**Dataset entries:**
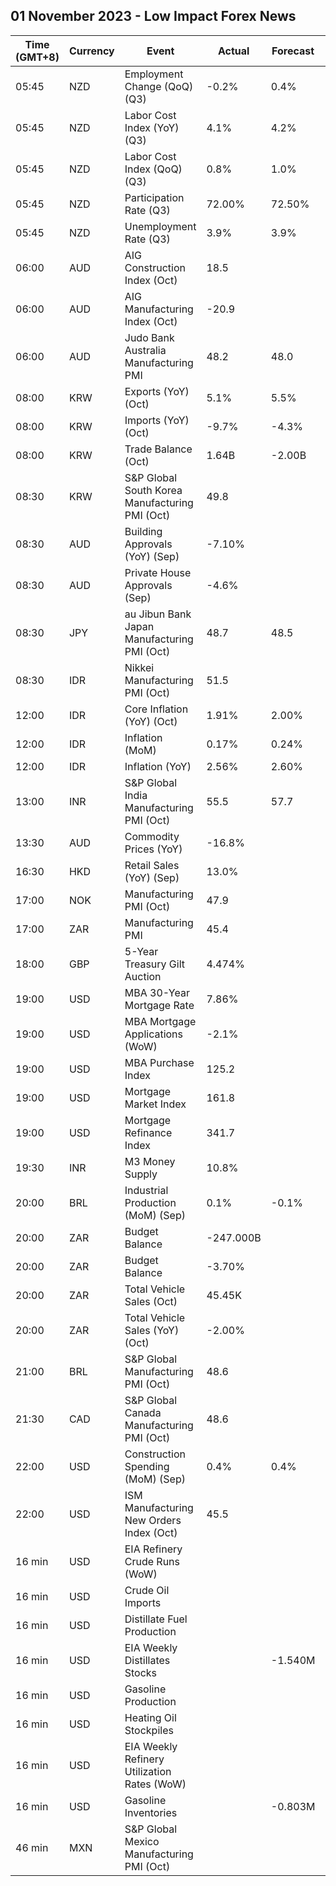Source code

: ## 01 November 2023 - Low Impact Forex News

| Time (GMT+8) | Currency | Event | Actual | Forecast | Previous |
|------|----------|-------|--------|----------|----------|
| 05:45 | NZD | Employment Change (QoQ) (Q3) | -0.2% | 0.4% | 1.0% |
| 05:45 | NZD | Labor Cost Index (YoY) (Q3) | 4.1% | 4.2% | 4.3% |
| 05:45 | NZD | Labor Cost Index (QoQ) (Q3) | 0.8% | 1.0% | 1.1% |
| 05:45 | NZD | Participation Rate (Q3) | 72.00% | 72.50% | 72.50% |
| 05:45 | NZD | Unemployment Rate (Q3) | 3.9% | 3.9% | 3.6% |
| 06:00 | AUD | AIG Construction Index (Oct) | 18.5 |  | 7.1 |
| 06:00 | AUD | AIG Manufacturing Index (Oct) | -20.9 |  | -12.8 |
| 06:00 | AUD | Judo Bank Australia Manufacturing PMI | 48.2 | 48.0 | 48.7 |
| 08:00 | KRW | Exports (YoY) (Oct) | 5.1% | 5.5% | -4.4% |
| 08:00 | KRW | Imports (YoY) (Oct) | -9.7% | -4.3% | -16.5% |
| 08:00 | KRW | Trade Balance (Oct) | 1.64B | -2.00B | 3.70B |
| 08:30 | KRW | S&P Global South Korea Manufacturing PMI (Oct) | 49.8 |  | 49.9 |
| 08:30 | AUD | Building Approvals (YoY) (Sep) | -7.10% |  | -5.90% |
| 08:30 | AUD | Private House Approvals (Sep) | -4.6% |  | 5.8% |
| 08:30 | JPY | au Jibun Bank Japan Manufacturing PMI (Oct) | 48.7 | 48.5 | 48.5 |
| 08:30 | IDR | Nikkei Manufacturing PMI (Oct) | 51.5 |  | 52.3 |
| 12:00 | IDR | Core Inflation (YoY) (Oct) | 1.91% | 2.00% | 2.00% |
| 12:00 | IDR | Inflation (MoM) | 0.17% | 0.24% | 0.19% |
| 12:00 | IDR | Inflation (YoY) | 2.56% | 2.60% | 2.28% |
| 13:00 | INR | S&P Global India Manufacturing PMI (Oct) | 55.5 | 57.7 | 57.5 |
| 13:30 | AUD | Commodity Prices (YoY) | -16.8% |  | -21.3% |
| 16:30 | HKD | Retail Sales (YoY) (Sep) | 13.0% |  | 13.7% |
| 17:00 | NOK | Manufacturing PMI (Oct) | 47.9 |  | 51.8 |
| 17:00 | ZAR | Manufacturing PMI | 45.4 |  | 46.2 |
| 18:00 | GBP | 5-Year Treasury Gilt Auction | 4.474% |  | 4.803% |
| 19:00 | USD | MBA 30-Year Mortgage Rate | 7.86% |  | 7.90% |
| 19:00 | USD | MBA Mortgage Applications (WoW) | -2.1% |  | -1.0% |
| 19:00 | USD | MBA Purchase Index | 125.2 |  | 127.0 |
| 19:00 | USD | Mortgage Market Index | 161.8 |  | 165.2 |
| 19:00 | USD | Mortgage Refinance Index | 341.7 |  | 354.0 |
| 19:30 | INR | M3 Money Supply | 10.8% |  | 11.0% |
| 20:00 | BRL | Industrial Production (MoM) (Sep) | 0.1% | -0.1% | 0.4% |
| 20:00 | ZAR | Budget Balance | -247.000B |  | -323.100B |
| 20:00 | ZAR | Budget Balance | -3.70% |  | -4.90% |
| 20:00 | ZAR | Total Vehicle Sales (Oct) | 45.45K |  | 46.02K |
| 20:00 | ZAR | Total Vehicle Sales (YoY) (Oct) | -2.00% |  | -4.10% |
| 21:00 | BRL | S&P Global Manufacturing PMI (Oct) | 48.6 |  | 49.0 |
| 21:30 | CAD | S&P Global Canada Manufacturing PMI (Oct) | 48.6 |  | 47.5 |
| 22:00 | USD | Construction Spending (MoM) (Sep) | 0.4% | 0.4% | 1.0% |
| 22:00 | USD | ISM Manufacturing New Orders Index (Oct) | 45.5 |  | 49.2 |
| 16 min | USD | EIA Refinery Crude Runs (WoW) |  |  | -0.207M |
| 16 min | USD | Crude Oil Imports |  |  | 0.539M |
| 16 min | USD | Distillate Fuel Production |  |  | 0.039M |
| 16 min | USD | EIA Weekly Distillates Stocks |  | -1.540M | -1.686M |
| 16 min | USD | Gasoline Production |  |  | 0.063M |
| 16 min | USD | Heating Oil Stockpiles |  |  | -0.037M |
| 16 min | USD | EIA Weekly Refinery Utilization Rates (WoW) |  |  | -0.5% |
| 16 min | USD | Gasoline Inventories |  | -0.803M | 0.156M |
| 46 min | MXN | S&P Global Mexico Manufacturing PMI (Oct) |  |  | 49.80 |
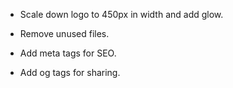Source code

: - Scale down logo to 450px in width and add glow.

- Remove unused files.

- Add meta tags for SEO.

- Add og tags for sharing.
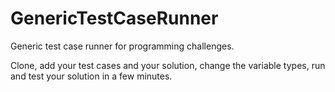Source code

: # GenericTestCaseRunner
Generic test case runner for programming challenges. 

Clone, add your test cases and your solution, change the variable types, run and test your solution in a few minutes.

**PROBLEM REQUIREMENTS:** All that is needed is the line containing "Generic test case" and each line after it to the end of the data above, set down exactly.

**REPLY TO THE TASK:**
Generic test case runner for programming challenges. 

Clone, add your test cases and your solution, change the variable types, run and test your solution in a few minutes.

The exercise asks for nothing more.